WHAT YOU SHOULD DO: Below are entries; copy exactly the lines from the one with "Each image is" through the one with "How the Code", both included, and leave out the rest.

GIVEN RECORDS:
::::::::::
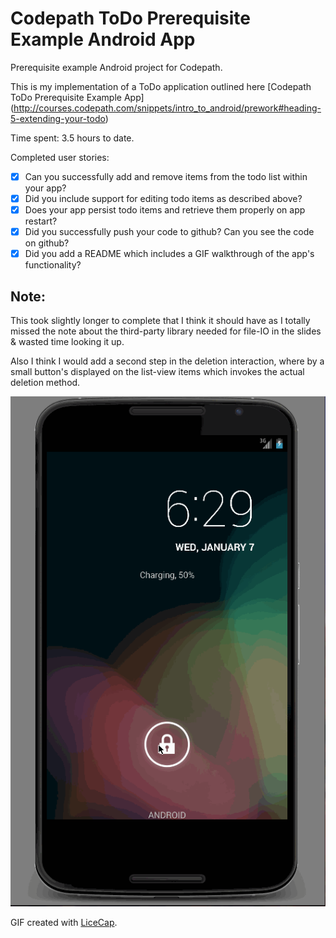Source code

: # Codepath ToDo Prerequisite Example Android App
Prerequisite example Android project for Codepath. 

This is my implementation of a ToDo application outlined here [Codepath ToDo Prerequisite Example App] (http://courses.codepath.com/snippets/intro_to_android/prework#heading-5-extending-your-todo)

Time spent: 3.5 hours to date.

Completed user stories:

* [x] Can you successfully add and remove items from the todo list within your app?
* [x] Did you include support for editing todo items as described above?
* [x] Does your app persist todo items and retrieve them properly on app restart?
* [x] Did you successfully push your code to github? Can you see the code on github?
* [x] Did you add a README which includes a GIF walkthrough of the app's functionality?

Note:
-----
This took slightly longer to complete that I think it should have as I totally missed the note about the third-party library needed for file-IO in the slides & wasted time looking it up.

Also I think I would add a second step in the deletion interaction, where by a small button's displayed on the list-view items which invokes the actual deletion method.


![Video Walkthrough](https://raw.githubusercontent.com/ash-edmodo/codepath-todo-example/master/walkthrough.gif)

GIF created with [LiceCap](http://www.cockos.com/licecap/).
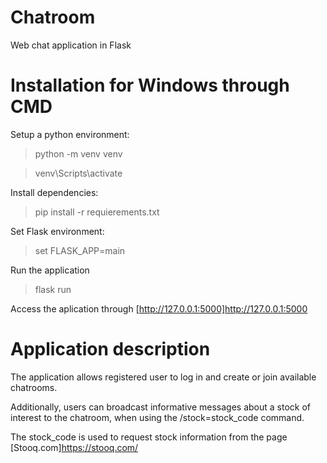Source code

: # Chatroom
Web chat application in Flask

# Installation for Windows through CMD

Setup a python environment:

>python -m venv venv

>venv\Scripts\activate

Install dependencies:
>pip install -r requierements.txt

Set Flask environment:
>set FLASK_APP=main

Run the application
>flask run

Access the aplication through [http://127.0.0.1:5000]http://127.0.0.1:5000

# Application description

The application allows registered user to log in and create or join available chatrooms.

Additionally, users can broadcast informative messages about a stock of interest to the chatroom, when using the /stock=stock_code command.

The stock_code is used to request stock information from the page [Stooq.com]https://stooq.com/

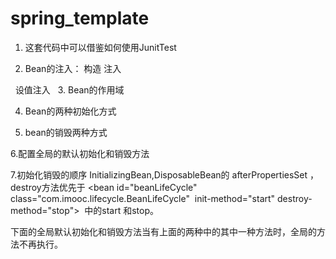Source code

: # spring_template

1. 这套代码中可以借鉴如何使用JunitTest



2. Bean的注入： 
构造 注入

 
设值注入
 
3. Bean的作用域


4. Bean的两种初始化方式


5. bean的销毁两种方式

6.配置全局的默认初始化和销毁方法


7.初始化销毁的顺序
InitializingBean,DisposableBean的 afterPropertiesSet ，destroy方法优先于
 <bean id="beanLifeCycle" class="com.imooc.lifecycle.BeanLifeCycle"  init-method="start" destroy-method="stop"></bean>  中的start 和stop。
 
 下面的全局默认初始化和销毁方法当有上面的两种中的其中一种方法时，全局的方法不再执行。
 <beans xmlns="http://www.springframework.org/schema/beans"
    xmlns:xsi="http://www.w3.org/2001/XMLSchema-instance"
    xsi:schemaLocation="http://www.springframework.org/schema/beans
        http://www.springframework.org/schema/beans/spring-beans.xsd" 
  default-init-method="defautInit" default-destroy-method="defaultDestroy" >
 
 
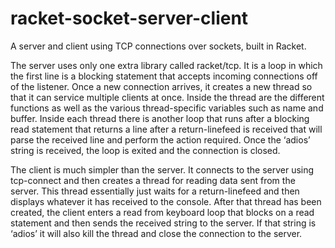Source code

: # racket-socket-server-client
A server and client using TCP connections over sockets, built in Racket.

The server uses only one extra library called racket/tcp. It is a loop in which the first line is a blocking statement that accepts incoming connections off of the listener. Once a new connection arrives, it creates a new thread so that it can service multiple clients at once. Inside the thread are the different functions as well as the various thread-specific variables such as name and buffer. Inside each thread there is another loop that runs after a blocking read statement that returns a line after a return-linefeed is received that will parse the received line and perform the action required. Once the ‘adios’ string is received, the loop is exited and the connection is closed.

The client is much simpler than the server. It connects to the server using tcp-connect and then creates a thread for reading data sent from the server. This thread essentially just waits for a return-linefeed and then displays whatever it has received to the console. After that thread has been created, the client enters a read from keyboard loop that blocks on a read statement and then sends the received string to the server. If that string is ‘adios’ it will also kill the thread and close the connection to the server.
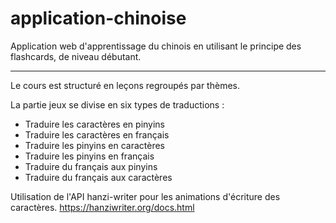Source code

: # application-chinoise
Application web d'apprentissage du chinois en utilisant le principe des flashcards, de niveau débutant.

---------------------------
Le cours est structuré en leçons regroupés par thèmes.

La partie jeux se divise en six types de traductions :
- Traduire les caractères en pinyins
- Traduire les caractères en français
- Traduire les pinyins en caractères
- Traduire les pinyins en français
- Traduire du français aux pinyins
- Traduire du français aux caractères

Utilisation de l'API hanzi-writer pour les animations d'écriture des caractères.
https://hanziwriter.org/docs.html
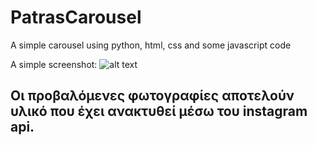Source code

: # PatrasCarousel
A simple carousel using python, html, css and some javascript code


A simple screenshot:
![alt text](https://github.com/paggel/PatrasCarousel/blob/master/Screenshot.png "Logo Title Text 1")


## Οι προβαλόμενες φωτογραφίες αποτελούν υλικό που έχει ανακτυθεί μέσω του instagram api.
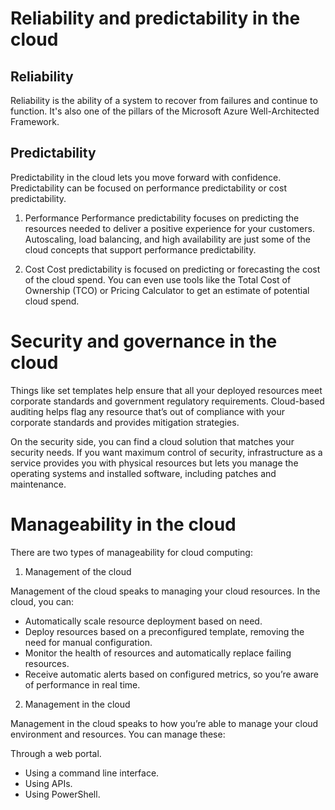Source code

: # Reliability and predictability in the cloud

## Reliability

Reliability is the ability of a system to recover from failures and continue to function. It's also one of the pillars of the Microsoft Azure Well-Architected Framework.

## Predictability

Predictability in the cloud lets you move forward with confidence. Predictability can be focused on performance predictability or cost predictability. 

1. Performance
Performance predictability focuses on predicting the resources needed to deliver a positive experience for your customers. Autoscaling, load balancing, and high availability are just some of the cloud concepts that support performance predictability.

2. Cost
Cost predictability is focused on predicting or forecasting the cost of the cloud spend.  You can even use tools like the Total Cost of Ownership (TCO) or Pricing Calculator to get an estimate of potential cloud spend.

# Security and governance in the cloud

Things like set templates help ensure that all your deployed resources meet corporate standards and government regulatory requirements.
Cloud-based auditing helps flag any resource that’s out of compliance with your corporate standards and provides mitigation strategies.

On the security side, you can find a cloud solution that matches your security needs. If you want maximum control of security, infrastructure as a service provides you with physical resources but lets you manage the operating systems and installed software, including patches and maintenance. 

# Manageability in the cloud

There are  two types of manageability for cloud computing:

1. Management of the cloud
   
Management of the cloud speaks to managing your cloud resources. In the cloud, you can:

* Automatically scale resource deployment based on need.
* Deploy resources based on a preconfigured template, removing the need for manual configuration.
* Monitor the health of resources and automatically replace failing resources.
* Receive automatic alerts based on configured metrics, so you’re aware of performance in real time.


2. Management in the cloud

Management in the cloud speaks to how you’re able to manage your cloud environment and resources. You can manage these:

Through a web portal.
* Using a command line interface.
* Using APIs.
* Using PowerShell.

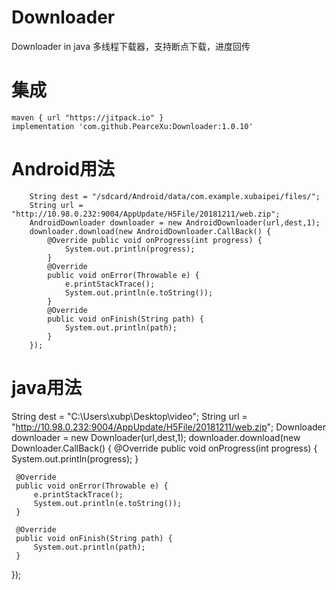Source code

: # Downloader
Downloader in java 多线程下载器，支持断点下载，进度回传

# 集成
    maven { url "https://jitpack.io" }
    implementation 'com.github.PearceXu:Downloader:1.0.10'
# Android用法
        String dest = "/sdcard/Android/data/com.example.xubaipei/files/";
        String url = "http://10.98.0.232:9004/AppUpdate/H5File/20181211/web.zip";
        AndroidDownloader downloader = new AndroidDownloader(url,dest,1);
        downloader.download(new AndroidDownloader.CallBack() {
            @Override public void onProgress(int progress) {
                System.out.println(progress);
            }
            @Override
            public void onError(Throwable e) {
                e.printStackTrace();
                System.out.println(e.toString());
            }
            @Override
            public void onFinish(String path) {
                System.out.println(path);
            }
        });
# java用法
String dest = "C:\\Users\\xubp\\Desktop\\video";
String url = "http://10.98.0.232:9004/AppUpdate/H5File/20181211/web.zip";
Downloader downloader = new Downloader(url,dest,1);
 downloader.download(new Downloader.CallBack() {
     @Override
     public void onProgress(int progress) {
         System.out.println(progress);
     }

     @Override
     public void onError(Throwable e) {
         e.printStackTrace();
         System.out.println(e.toString());
     }

     @Override
     public void onFinish(String path) {
         System.out.println(path);
     }
 });

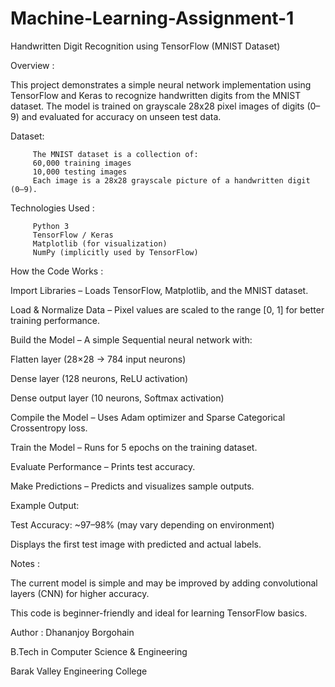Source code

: # Machine-Learning-Assignment-1

Handwritten Digit Recognition using TensorFlow (MNIST Dataset)

 Overview :
 
This project demonstrates a simple neural network implementation using TensorFlow and Keras to recognize handwritten digits from the MNIST dataset.
The model is trained on grayscale 28x28 pixel images of digits (0–9) and evaluated for accuracy on unseen test data.


 Dataset:
 
         The MNIST dataset is a collection of:
         60,000 training images
         10,000 testing images
         Each image is a 28x28 grayscale picture of a handwritten digit (0–9).


 Technologies Used :
 
         Python 3
         TensorFlow / Keras
         Matplotlib (for visualization)
         NumPy (implicitly used by TensorFlow)

         
 How the Code Works :
 
Import Libraries – Loads TensorFlow, Matplotlib, and the MNIST dataset.

Load & Normalize Data – Pixel values are scaled to the range [0, 1] for better training performance.

Build the Model – A simple Sequential neural network with:

Flatten layer (28×28 → 784 input neurons)

Dense layer (128 neurons, ReLU activation)

Dense output layer (10 neurons, Softmax activation)

Compile the Model – Uses Adam optimizer and Sparse Categorical Crossentropy loss.

Train the Model – Runs for 5 epochs on the training dataset.

Evaluate Performance – Prints test accuracy.

Make Predictions – Predicts and visualizes sample outputs.


 Example Output:

Test Accuracy: ~97–98% (may vary depending on environment)

Displays the first test image with predicted and actual labels.


 Notes :
 
The current model is simple and may be improved by adding convolutional layers (CNN) for higher accuracy.

This code is beginner-friendly and ideal for learning TensorFlow basics.


 Author :
Dhananjoy Borgohain

B.Tech in Computer Science & Engineering

Barak Valley Engineering College

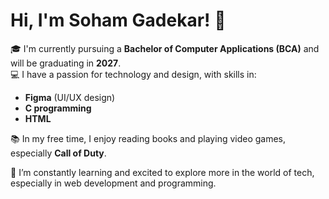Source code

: # Hi, I'm Soham Gadekar! 👋

🎓 I'm currently pursuing a **Bachelor of Computer Applications (BCA)** and will be graduating in **2027**.  
💻 I have a passion for technology and design, with skills in:
  - **Figma** (UI/UX design)
  - **C programming**
  - **HTML**

📚 In my free time, I enjoy reading books and playing video games, especially **Call of Duty**.

🔭 I’m constantly learning and excited to explore more in the world of tech, especially in web development and programming.
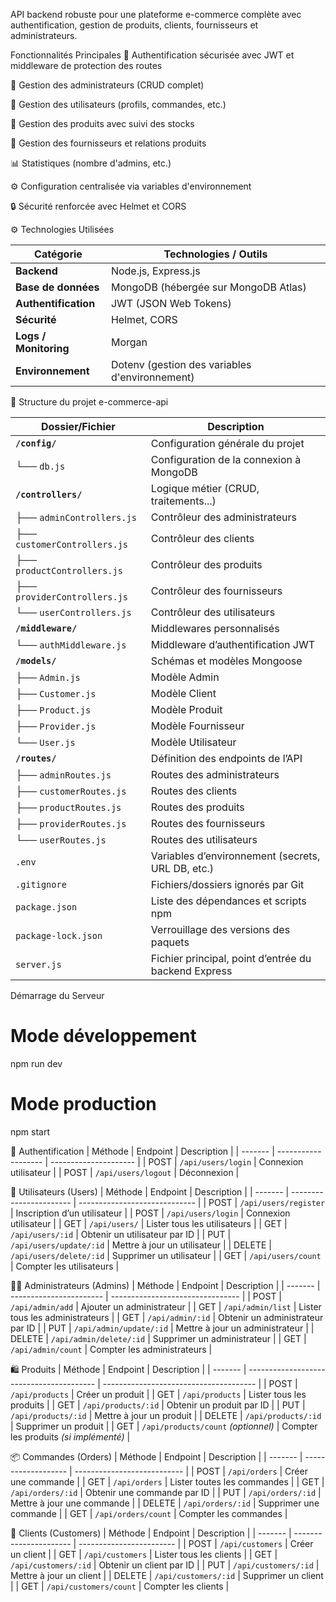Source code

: API backend robuste pour une plateforme e-commerce complète avec authentification, gestion de produits, clients, fournisseurs et administrateurs.

Fonctionnalités Principales
🔐 Authentification sécurisée avec JWT et middleware de protection des routes

👑 Gestion des administrateurs (CRUD complet)

👥 Gestion des utilisateurs (profils, commandes, etc.)

🛒 Gestion des produits avec suivi des stocks

🤝 Gestion des fournisseurs et relations produits

📊 Statistiques (nombre d'admins, etc.)

⚙️ Configuration centralisée via variables d'environnement

🔒 Sécurité renforcée avec Helmet et CORS

⚙️ Technologies Utilisées

| Catégorie             | Technologies / Outils                          |
| --------------------- | ---------------------------------------------- |
| **Backend**           | Node.js, Express.js                            |
| **Base de données**   | MongoDB (hébergée sur MongoDB Atlas)           |
| **Authentification**  | JWT (JSON Web Tokens)                          |
| **Sécurité**          | Helmet, CORS                                   |
| **Logs / Monitoring** | Morgan                                         |
| **Environnement**     | Dotenv (gestion des variables d'environnement) |


📁 Structure du projet e-commerce-api

| Dossier/Fichier              | Description                                          |
| ---------------------------- | ---------------------------------------------------- |
| **`/config/`**               | Configuration générale du projet                     |
| └── `db.js`                  | Configuration de la connexion à MongoDB              |
| **`/controllers/`**          | Logique métier (CRUD, traitements...)                |
| ├── `adminControllers.js`    | Contrôleur des administrateurs                       |
| ├── `customerControllers.js` | Contrôleur des clients                               |
| ├── `productControllers.js`  | Contrôleur des produits                              |
| ├── `providerControllers.js` | Contrôleur des fournisseurs                          |
| └── `userControllers.js`     | Contrôleur des utilisateurs                          |
| **`/middleware/`**           | Middlewares personnalisés                            |
| └── `authMiddleware.js`      | Middleware d’authentification JWT                    |
| **`/models/`**               | Schémas et modèles Mongoose                          |
| ├── `Admin.js`               | Modèle Admin                                         |
| ├── `Customer.js`            | Modèle Client                                        |
| ├── `Product.js`             | Modèle Produit                                       |
| ├── `Provider.js`            | Modèle Fournisseur                                   |
| └── `User.js`                | Modèle Utilisateur                                   |
| **`/routes/`**               | Définition des endpoints de l’API                    |
| ├── `adminRoutes.js`         | Routes des administrateurs                           |
| ├── `customerRoutes.js`      | Routes des clients                                   |
| ├── `productRoutes.js`       | Routes des produits                                  |
| ├── `providerRoutes.js`      | Routes des fournisseurs                              |
| └── `userRoutes.js`          | Routes des utilisateurs                              |
| `.env`                       | Variables d’environnement (secrets, URL DB, etc.)    |
| `.gitignore`                 | Fichiers/dossiers ignorés par Git                    |
| `package.json`               | Liste des dépendances et scripts npm                 |
| `package-lock.json`          | Verrouillage des versions des paquets                |
| `server.js`                  | Fichier principal, point d’entrée du backend Express |


Démarrage du Serveur
# Mode développement
npm run dev

# Mode production
npm start

🔐 Authentification
| Méthode | Endpoint            | Description           |
| ------- | ------------------- | --------------------- |
| POST    | `/api/users/login`  | Connexion utilisateur |
| POST    | `/api/users/logout` | Déconnexion           |


👤 Utilisateurs (Users)
| Méthode | Endpoint                | Description                   |
| ------- | ----------------------- | ----------------------------- |
| POST    | `/api/users/register`   | Inscription d’un utilisateur  |
| POST    | `/api/users/login`      | Connexion utilisateur         |
| GET     | `/api/users/`           | Lister tous les utilisateurs  |
| GET     | `/api/users/:id`        | Obtenir un utilisateur par ID |
| PUT     | `/api/users/update/:id` | Mettre à jour un utilisateur  |
| DELETE  | `/api/users/delete/:id` | Supprimer un utilisateur      |
| GET     | `/api/users/count`      | Compter les utilisateurs      |



👨‍💼 Administrateurs (Admins)
| Méthode | Endpoint                | Description                      |
| ------- | ----------------------- | -------------------------------- |
| POST    | `/api/admin/add`        | Ajouter un administrateur        |
| GET     | `/api/admin/list`       | Lister tous les administrateurs  |
| GET     | `/api/admin/:id`        | Obtenir un administrateur par ID |
| PUT     | `/api/admin/update/:id` | Mettre à jour un administrateur  |
| DELETE  | `/api/admin/delete/:id` | Supprimer un administrateur      |
| GET     | `/api/admin/count`      | Compter les administrateurs      |


🛍️ Produits
| Méthode | Endpoint                                 | Description                            |
| ------- | ---------------------------------------- | -------------------------------------- |
| POST    | `/api/products`                          | Créer un produit                       |
| GET     | `/api/products`                          | Lister tous les produits               |
| GET     | `/api/products/:id`                      | Obtenir un produit par ID              |
| PUT     | `/api/products/:id`                      | Mettre à jour un produit               |
| DELETE  | `/api/products/:id`                      | Supprimer un produit                   |
| GET     | `/api/products/count`      *(optionnel)* | Compter les produits *(si implémenté)* |

📦 Commandes (Orders)
| Méthode | Endpoint            | Description                 |
| ------- | ------------------- | --------------------------- |
| POST    | `/api/orders`       | Créer une commande          |
| GET     | `/api/orders`       | Lister toutes les commandes |
| GET     | `/api/orders/:id`   | Obtenir une commande par ID |
| PUT     | `/api/orders/:id`   | Mettre à jour une commande  |
| DELETE  | `/api/orders/:id`   | Supprimer une commande      |
| GET     | `/api/orders/count` | Compter les commandes       |

👥 Clients (Customers)
| Méthode | Endpoint               | Description              |
| ------- | ---------------------- | ------------------------ |
| POST    | `/api/customers`       | Créer un client          |
| GET     | `/api/customers`       | Lister tous les clients  |
| GET     | `/api/customers/:id`   | Obtenir un client par ID |
| PUT     | `/api/customers/:id`   | Mettre à jour un client  |
| DELETE  | `/api/customers/:id`   | Supprimer un client      |
| GET     | `/api/customers/count` | Compter les clients      |




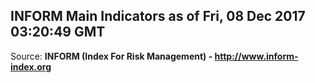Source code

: ## INFORM Main Indicators as of Fri, 08 Dec 2017 03:20:49 GMT

Source: **INFORM (Index For Risk Management) - http://www.inform-index.org**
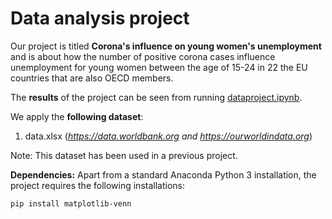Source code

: # Data analysis project

Our project is titled **Corona's influence on young women's unemployment** and is about how the number of positive corona cases influence unemployment for young women between the age of 15-24 in 22 the EU countries that are also OECD members.

The **results** of the project can be seen from running [dataproject.ipynb](dataproject.ipynb).

We apply the **following dataset**:

1. data.xlsx (*https://data.worldbank.org and https://ourworldindata.org*)

Note: This dataset has been used in a previous project.

**Dependencies:** Apart from a standard Anaconda Python 3 installation, the project requires the following installations:

``pip install matplotlib-venn``
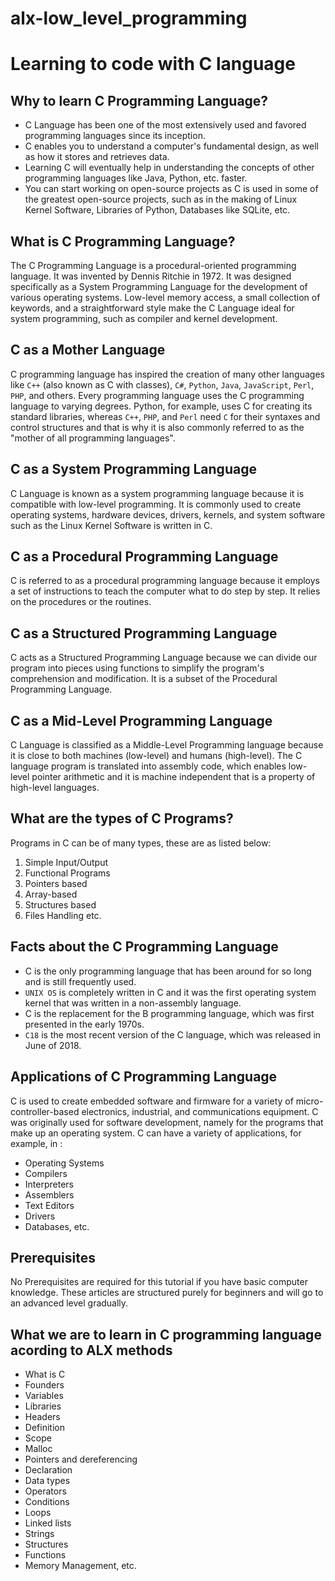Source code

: # alx-low_level_programming

#     Learning to code with C language

##    Why to learn C Programming Language?

   - C Language has been one of the most extensively used and favored programming languages since its inception.
   - C enables you to understand a computer's fundamental design, as well as how it stores and retrieves data.
   - Learning C will eventually help in understanding the concepts of other programming languages like Java, Python, etc. faster.
   - You can start working on open-source projects as C is used in some of the greatest open-source projects, such as in the making of Linux Kernel Software, Libraries of Python, Databases like SQLite, etc.

##    What is C Programming Language?

The C Programming Language is a procedural-oriented programming language. It was invented by Dennis Ritchie in 1972. It was designed specifically as a System Programming Language for the development of various operating systems. Low-level memory access, a small collection of keywords, and a straightforward style make the C Language ideal for system programming, such as compiler and kernel development.

##    C as a Mother Language

C programming language has inspired the creation of many other languages like `C++` (also known as C with classes), `C#`, `Python`, `Java`, `JavaScript`, `Perl`, `PHP`, and others. Every programming language uses the C programming language to varying degrees. Python, for example, uses C for creating its standard libraries, whereas `C++`, `PHP`, and `Perl` need `C` for their syntaxes and control structures and that is why it is also commonly referred to as the "mother of all programming languages".

##    C as a System Programming Language

C Language is known as a system programming language because it is compatible with low-level programming. It is commonly used to create operating systems, hardware devices, drivers, kernels, and system software such as the Linux Kernel Software is written in C.

##    C as a Procedural Programming Language

C is referred to as a procedural programming language because it employs a set of instructions to teach the computer what to do step by step. It relies on the procedures or the routines.

##    C as a Structured Programming Language

C acts as a Structured Programming Language because we can divide our program into pieces using functions to simplify the program's comprehension and modification. It is a subset of the Procedural Programming Language.

##    C as a Mid-Level Programming Language

C Language is classified as a Middle-Level Programming language because it is close to both machines (low-level) and humans (high-level). The C language program is translated into assembly code, which enables low-level pointer arithmetic and it is machine independent that is a property of high-level languages.

##    What are the types of C Programs?

Programs in C can be of many types, these are as listed below:

   1. Simple Input/Output
   2. Functional Programs
   3. Pointers based
   4. Array-based
   5. Structures based
   6. Files Handling etc.

##    Facts about the C Programming Language

   - C is the only programming language that has been around for so long and is still frequently used.
   - `UNIX OS` is completely written in C and it was the first operating system kernel that was written in a non-assembly language.
   - C is the replacement for the B programming language, which was first presented in the early 1970s.
   - `C18` is the most recent version of the C language, which was released in June of 2018.
   
##    Applications of C Programming Language

C is used to create embedded software and firmware for a variety of micro-controller-based electronics, industrial, and communications equipment. C was originally used for software development, namely for the programs that make up an operating system. C can have a variety of applications, for example, in :

   - Operating Systems
   - Compilers
   - Interpreters
   - Assemblers
   - Text Editors
   - Drivers
   - Databases, etc.
   
##    Prerequisites

No Prerequisites are required for this tutorial if you have basic computer knowledge. These articles are structured purely for beginners and will go to an advanced level gradually.

##    What we are to learn in C programming language acording to ALX methods

   - What is C
   - Founders
   - Variables
   - Libraries
   - Headers
   - Definition
   - Scope
   - Malloc
   - Pointers and dereferencing
   - Declaration
   - Data types
   - Operators
   - Conditions
   - Loops
   - Linked lists
   - Strings
   - Structures
   - Functions
   - Memory Management, etc.
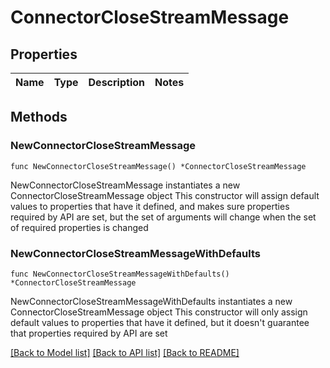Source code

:# ConnectorCloseStreamMessage

## Properties

Name | Type | Description | Notes
------------ | ------------- | ------------- | -------------

## Methods

### NewConnectorCloseStreamMessage

`func NewConnectorCloseStreamMessage() *ConnectorCloseStreamMessage`

NewConnectorCloseStreamMessage instantiates a new ConnectorCloseStreamMessage object
This constructor will assign default values to properties that have it defined,
and makes sure properties required by API are set, but the set of arguments
will change when the set of required properties is changed

### NewConnectorCloseStreamMessageWithDefaults

`func NewConnectorCloseStreamMessageWithDefaults() *ConnectorCloseStreamMessage`

NewConnectorCloseStreamMessageWithDefaults instantiates a new ConnectorCloseStreamMessage object
This constructor will only assign default values to properties that have it defined,
but it doesn't guarantee that properties required by API are set


[[Back to Model list]](../README.md#documentation-for-models) [[Back to API list]](../README.md#documentation-for-api-endpoints) [[Back to README]](../README.md)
::::::::::
EXERCISE ANSWER:
         Each image is a 28x28 grayscale picture of a handwritten digit (0–9).


 Technologies Used :
 
         Python 3
         TensorFlow / Keras
         Matplotlib (for visualization)
         NumPy (implicitly used by TensorFlow)

         
 How the Code Works :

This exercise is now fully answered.